Stored data entries
────────────────────
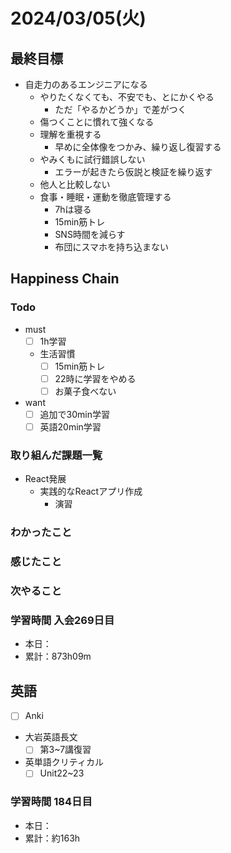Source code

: # 2024/03/05(火)

## 最終目標

- 自走力のあるエンジニアになる
  - やりたくなくても、不安でも、とにかくやる
    - ただ「やるかどうか」で差がつく
  - 傷つくことに慣れて強くなる
  - 理解を重視する
    - 早めに全体像をつかみ、繰り返し復習する
  - やみくもに試行錯誤しない
    - エラーが起きたら仮説と検証を繰り返す
  - 他人と比較しない
  - 食事・睡眠・運動を徹底管理する
    - 7hは寝る
    - 15min筋トレ
    - SNS時間を減らす
    - 布団にスマホを持ち込まない

## Happiness Chain

### Todo

- must
  - [ ] 1h学習
  - 生活習慣
    - [ ] 15min筋トレ
    - [ ] 22時に学習をやめる
    - [ ] お菓子食べない
- want
  - [ ] 追加で30min学習
  - [ ] 英語20min学習

### 取り組んだ課題一覧

- React発展
  - 実践的なReactアプリ作成
    - 演習

### わかったこと

### 感じたこと

### 次やること

### 学習時間 入会269日目

- 本日：
- 累計：873h09m

## 英語

- [ ] Anki
- 大岩英語長文
  - [ ] 第3~7講復習
- 英単語クリティカル
  - [ ] Unit22~23

### 学習時間 184日目

- 本日：
- 累計：約163h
────────────────────
▸ **Task description**
From the line containing "- [ ] お菓子食べない" to the final line of the entries, print every line exactly and nothing else.

▸ **Output of the task**
    - [ ] お菓子食べない
- want
  - [ ] 追加で30min学習
  - [ ] 英語20min学習

### 取り組んだ課題一覧

- React発展
  - 実践的なReactアプリ作成
    - 演習

### わかったこと

### 感じたこと

### 次やること

### 学習時間 入会269日目

- 本日：
- 累計：873h09m

## 英語

- [ ] Anki
- 大岩英語長文
  - [ ] 第3~7講復習
- 英単語クリティカル
  - [ ] Unit22~23

### 学習時間 184日目

- 本日：
- 累計：約163h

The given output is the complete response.